Perkuat Ekonomi Pancasila, DPR Usulkan UU Sistem Ekonomi Nasional -->

Perkuat Ekonomi Pancasila, DPR Usulkan UU Sistem Ekonomi Nasional

7 Jun 2026, Minggu, Juni 07, 2026

bengkalispos.com.CO.ID, JAKARTA -- Isu penguatan Ekonomi Pancasila kembali muncul setelah Presiden Prabowo Subianto menegaskan perlunya penerapan nilai-nilai ekonomi yang berlandaskan Pancasila dan UUD 1945. Anggota DPR RI Nurdin Halid menganggap perlu adanya pembentukan Undang-Undang Sistem Ekonomi NKRI sebagai dasar hukum yang lebih kuat.

Nurdin menyampaikan, pernyataan Presiden Prabowo dalam perayaan Hari Lahir Pancasila 1 Juni 2026 menjadi kesempatan untuk memperkuat arah pembangunan ekonomi nasional yang berdasarkan konstitusi.

"Menurut saya, pernyataan tegas Presiden mengenai Ekonomi Pancasila dalam Peringatan Hari Lahir Pancasila 1 Juni 2026 merupakan pengumuman untuk memperkuat ideologi Ekonomi NKRI. Wajar jika Pancasila sebagai ideologi negara diturunkan menjadi ideologi ekonomi negara.
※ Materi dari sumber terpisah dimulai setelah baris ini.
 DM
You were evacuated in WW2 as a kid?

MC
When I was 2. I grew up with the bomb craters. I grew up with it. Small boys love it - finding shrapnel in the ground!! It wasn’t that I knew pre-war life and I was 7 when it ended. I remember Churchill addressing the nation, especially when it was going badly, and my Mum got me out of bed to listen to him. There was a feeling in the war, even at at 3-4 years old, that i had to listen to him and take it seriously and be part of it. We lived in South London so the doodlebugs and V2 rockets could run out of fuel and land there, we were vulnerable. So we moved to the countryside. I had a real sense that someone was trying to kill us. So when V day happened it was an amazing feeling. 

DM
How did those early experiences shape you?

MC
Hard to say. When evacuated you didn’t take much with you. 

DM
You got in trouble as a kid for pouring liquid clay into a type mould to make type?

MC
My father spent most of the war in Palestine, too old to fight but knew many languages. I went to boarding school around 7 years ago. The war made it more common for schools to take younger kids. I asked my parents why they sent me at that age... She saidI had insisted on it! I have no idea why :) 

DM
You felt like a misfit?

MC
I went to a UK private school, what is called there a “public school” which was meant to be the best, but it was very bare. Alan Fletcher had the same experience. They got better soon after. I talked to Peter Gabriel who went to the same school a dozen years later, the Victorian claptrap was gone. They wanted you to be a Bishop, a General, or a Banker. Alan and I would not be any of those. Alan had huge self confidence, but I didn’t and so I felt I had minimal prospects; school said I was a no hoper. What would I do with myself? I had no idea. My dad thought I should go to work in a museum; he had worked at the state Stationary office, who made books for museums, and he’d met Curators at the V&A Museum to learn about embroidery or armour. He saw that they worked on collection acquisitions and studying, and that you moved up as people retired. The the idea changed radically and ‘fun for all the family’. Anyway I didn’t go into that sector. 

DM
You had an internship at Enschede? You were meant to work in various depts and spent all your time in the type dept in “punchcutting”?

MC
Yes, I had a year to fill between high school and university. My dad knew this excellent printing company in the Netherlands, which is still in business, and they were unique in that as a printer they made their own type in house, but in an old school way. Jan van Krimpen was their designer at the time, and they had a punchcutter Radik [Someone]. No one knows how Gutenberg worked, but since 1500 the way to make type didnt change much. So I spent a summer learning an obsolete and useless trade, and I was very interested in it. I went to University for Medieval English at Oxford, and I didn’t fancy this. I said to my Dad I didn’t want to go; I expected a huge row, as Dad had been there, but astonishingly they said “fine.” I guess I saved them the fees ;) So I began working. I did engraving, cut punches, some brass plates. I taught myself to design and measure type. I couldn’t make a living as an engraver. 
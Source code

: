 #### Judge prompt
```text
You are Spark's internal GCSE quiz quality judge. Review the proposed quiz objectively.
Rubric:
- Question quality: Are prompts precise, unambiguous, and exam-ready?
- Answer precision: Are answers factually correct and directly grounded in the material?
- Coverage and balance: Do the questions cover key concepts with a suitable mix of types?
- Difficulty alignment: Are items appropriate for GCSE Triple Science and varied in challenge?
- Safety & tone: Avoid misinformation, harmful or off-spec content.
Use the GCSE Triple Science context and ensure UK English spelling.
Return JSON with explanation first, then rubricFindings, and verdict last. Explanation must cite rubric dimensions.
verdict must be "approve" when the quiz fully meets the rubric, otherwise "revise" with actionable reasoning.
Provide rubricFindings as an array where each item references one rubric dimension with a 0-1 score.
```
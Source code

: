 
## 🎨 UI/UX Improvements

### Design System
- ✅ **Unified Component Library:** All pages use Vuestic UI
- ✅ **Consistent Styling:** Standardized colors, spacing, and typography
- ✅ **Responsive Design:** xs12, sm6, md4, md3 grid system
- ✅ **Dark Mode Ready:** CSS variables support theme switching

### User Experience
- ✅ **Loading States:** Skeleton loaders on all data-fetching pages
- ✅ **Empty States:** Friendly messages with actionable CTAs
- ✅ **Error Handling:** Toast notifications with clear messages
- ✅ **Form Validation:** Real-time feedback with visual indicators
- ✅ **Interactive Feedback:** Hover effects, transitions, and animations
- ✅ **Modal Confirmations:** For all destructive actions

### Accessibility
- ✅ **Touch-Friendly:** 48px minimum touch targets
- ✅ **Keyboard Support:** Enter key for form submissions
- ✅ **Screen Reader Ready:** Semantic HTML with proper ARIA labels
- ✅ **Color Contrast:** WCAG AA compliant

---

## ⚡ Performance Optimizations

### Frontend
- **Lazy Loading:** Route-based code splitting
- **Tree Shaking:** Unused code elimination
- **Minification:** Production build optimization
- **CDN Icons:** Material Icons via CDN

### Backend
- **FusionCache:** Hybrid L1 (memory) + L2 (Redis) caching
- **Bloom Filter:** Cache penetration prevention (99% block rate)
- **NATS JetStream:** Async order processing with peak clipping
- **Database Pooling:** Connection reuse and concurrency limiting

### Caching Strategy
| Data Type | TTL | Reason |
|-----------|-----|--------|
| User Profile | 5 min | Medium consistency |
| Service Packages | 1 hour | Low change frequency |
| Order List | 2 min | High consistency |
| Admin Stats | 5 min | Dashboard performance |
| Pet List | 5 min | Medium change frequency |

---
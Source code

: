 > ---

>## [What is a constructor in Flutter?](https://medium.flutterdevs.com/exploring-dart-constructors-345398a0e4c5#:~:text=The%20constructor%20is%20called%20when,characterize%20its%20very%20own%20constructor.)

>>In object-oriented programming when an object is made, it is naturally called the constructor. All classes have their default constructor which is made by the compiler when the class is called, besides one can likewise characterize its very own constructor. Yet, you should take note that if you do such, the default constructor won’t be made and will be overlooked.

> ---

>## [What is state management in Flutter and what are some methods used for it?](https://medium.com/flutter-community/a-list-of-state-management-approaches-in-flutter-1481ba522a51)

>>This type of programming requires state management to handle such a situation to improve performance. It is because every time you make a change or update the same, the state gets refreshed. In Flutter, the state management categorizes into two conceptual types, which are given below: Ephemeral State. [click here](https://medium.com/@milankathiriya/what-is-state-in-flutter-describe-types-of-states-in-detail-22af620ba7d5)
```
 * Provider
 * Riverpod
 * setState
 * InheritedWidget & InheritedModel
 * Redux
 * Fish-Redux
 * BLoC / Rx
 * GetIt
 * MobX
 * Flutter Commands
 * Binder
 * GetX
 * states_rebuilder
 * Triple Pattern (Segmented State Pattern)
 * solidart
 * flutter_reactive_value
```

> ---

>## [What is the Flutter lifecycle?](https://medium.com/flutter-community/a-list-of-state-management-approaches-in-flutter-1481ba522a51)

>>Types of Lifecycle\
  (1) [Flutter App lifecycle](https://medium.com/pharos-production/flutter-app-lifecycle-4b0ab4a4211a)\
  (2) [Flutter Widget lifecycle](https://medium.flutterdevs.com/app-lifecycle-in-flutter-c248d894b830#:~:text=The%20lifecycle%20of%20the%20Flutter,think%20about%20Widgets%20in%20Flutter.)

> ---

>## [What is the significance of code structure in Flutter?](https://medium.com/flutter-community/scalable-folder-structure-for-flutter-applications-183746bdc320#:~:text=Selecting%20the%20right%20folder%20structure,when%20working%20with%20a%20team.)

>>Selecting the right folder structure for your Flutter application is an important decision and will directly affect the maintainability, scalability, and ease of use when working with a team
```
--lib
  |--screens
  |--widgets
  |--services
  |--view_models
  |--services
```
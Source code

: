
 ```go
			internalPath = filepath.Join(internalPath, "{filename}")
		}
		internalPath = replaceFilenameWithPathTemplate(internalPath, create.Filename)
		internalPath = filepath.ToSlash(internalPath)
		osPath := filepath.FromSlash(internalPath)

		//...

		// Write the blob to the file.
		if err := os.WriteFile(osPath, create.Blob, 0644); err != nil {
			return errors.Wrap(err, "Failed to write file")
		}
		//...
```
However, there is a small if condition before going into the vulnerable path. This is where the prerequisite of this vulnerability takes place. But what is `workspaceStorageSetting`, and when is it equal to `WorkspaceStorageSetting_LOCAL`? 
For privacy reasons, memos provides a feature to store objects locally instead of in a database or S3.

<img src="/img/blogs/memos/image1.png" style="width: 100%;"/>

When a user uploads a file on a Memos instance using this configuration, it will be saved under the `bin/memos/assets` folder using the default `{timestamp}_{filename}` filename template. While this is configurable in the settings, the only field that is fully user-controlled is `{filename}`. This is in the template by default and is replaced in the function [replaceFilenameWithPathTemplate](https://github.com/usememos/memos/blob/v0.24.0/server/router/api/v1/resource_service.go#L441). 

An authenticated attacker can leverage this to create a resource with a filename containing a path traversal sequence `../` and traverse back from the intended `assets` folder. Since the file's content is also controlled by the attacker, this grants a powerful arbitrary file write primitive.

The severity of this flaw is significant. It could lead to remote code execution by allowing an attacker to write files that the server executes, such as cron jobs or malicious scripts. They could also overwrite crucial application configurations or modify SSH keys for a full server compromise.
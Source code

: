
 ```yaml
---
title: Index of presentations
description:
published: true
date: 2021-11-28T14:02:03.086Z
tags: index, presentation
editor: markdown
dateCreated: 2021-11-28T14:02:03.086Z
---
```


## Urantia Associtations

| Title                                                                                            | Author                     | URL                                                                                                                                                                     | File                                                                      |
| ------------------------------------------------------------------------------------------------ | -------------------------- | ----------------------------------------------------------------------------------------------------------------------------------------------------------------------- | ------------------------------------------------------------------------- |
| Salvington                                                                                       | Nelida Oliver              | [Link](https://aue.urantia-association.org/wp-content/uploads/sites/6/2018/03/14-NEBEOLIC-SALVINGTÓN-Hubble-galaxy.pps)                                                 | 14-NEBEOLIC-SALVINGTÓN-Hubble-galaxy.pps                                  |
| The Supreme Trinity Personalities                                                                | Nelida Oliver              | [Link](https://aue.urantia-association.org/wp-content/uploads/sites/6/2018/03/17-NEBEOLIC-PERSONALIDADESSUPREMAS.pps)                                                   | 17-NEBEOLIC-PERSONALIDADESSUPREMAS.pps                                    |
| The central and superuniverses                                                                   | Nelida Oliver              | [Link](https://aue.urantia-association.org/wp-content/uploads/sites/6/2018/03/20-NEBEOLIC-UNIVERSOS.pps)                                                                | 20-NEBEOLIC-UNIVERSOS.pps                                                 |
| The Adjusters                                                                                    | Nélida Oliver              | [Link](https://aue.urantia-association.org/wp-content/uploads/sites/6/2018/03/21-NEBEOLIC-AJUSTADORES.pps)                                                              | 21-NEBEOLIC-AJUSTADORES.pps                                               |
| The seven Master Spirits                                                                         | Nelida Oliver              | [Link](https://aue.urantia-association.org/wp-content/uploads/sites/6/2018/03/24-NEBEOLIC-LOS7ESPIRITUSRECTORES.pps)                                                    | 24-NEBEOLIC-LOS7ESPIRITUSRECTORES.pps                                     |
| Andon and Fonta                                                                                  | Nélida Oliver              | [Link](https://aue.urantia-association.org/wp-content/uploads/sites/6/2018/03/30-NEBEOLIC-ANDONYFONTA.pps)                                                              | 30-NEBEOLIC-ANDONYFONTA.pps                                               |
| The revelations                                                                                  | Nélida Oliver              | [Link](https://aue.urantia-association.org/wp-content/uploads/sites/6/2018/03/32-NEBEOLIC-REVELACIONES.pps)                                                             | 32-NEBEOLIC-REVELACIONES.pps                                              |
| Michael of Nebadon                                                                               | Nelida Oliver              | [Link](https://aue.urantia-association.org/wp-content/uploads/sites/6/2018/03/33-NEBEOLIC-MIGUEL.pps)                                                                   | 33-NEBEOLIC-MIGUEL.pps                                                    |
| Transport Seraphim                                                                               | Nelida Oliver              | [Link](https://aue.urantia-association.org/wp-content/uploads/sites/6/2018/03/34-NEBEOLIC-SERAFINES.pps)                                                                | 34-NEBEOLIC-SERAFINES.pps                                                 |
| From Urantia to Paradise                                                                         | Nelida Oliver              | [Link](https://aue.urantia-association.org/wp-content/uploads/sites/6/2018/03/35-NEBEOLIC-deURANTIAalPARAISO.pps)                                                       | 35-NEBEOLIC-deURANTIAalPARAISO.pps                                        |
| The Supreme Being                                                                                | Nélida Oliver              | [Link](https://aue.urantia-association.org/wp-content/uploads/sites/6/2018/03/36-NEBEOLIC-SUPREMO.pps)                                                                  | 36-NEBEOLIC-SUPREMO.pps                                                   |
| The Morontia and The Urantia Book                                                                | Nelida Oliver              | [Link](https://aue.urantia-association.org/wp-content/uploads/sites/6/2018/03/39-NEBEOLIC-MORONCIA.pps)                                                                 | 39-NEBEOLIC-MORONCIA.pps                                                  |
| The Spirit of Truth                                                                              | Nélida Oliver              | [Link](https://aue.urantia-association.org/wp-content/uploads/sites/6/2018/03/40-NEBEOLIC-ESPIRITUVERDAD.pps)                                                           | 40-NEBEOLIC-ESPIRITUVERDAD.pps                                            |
Oleh karena itu, ideologi Ekonomi Pancasila lahir dari ideologi negara," ujar Nurdin dalam pernyataannya, Minggu (7/6/2026).

Menurut Nurdin, prinsip-prinsip pokok Ekonomi Pancasila tercantum dalam Pasal 33 UUD 1945 yang mengatur sistem dan pendekatan pembangunan ekonomi nasional.

Sangat sejalan dengan pernyataan Presiden bahwa Pancasila merupakan kesepakatan luhur bangsa Indonesia. Oleh karena itu, Ekonomi Pancasila adalah cita-cita yang menjadi jiwa atau semangat yang bersifat abstrak. Pasal 33 merupakan kerangka dasar dan strategi utama dalam mengatur serta mewujudkan hal-hal yang abstrak tersebut. Dengan demikian, Pancasila dan UUD 1945 merupakan karya besar para pendiri bangsa ini," katanya.

Nurdin juga menilai beberapa program pemerintahan Prabowo-Gibran mencerminkan upaya mewujudkan amanat Pasal 33 UUD 1945 dalam kebijakan nyata. Salah satunya dengan dibentuknya Koperasi Desa/Kelurahan Merah Putih (KDKMP) yang direncanakan mencakup sekitar 83 ribu desa dan kelurahan di seluruh Indonesia.

"Ini sesuai dengan filosofi sapu lidi Bung Hatta bahwa satu batang lidi mudah patah, tetapi sekelompok lidi yang membentuk sapu lidi sulit dipatahkan. Oleh karena itu, ekonomi rakyat bawah yang jumlahnya sangat besar namun memiliki keterbatasan dalam modal, sumber daya manusia, teknologi, manajemen, jaringan, dan akses pasar, perlu dikumpulkan dan diaktifkan melalui wadah usaha bersama yaitu koperasi," ujar Nurdin.

Meskipun demikian, Nurdin menegaskan bahwa KDKMP harus terus berjalan sesuai dengan prinsip-prinsip koperasi yang berlaku secara global. Menurutnya, koperasi perlu dikelola dengan profesionalisme, dimiliki oleh anggota, serta diatur melalui sistem demokratis.

“KDKMP secara otomatis menjadi milik seluruh penduduk desa dan kelurahan karena menggunakan Dana Desa dari APBN. Oleh karena itu, KDKMP harus memegang teguh prinsip dasar koperasi yaitu oleh anggota, dari anggota, dan untuk anggota. Jika tidak, KDKMP berisiko gagal menjadi pelaku ekonomi utama di desa seperti yang dialami KUD pada masa Orde Baru,” katanya.

Selain koperasi, Nurdin juga menyoroti pembentukan Badan Pengelola Investasi (BPI) Danantara sebagai alat pelaksanaan Pasal 33 Ayat (2) UUD 1945. Ia mengatakan, Danantara bisa menjadi mesin penggerak sektor-sektor penting nasional melalui pengelolaan aset dan perusahaan negara.

Ia menegaskan, pembentukan PT Danantara Sumberdaya Indonesia (DSI) serta program hilirisasi terhadap 28 komoditas unggulan juga merupakan bagian dari strategi pemerintah dalam memaksimalkan penggunaan sumber daya alam untuk mendorong pertumbuhan ekonomi nasional.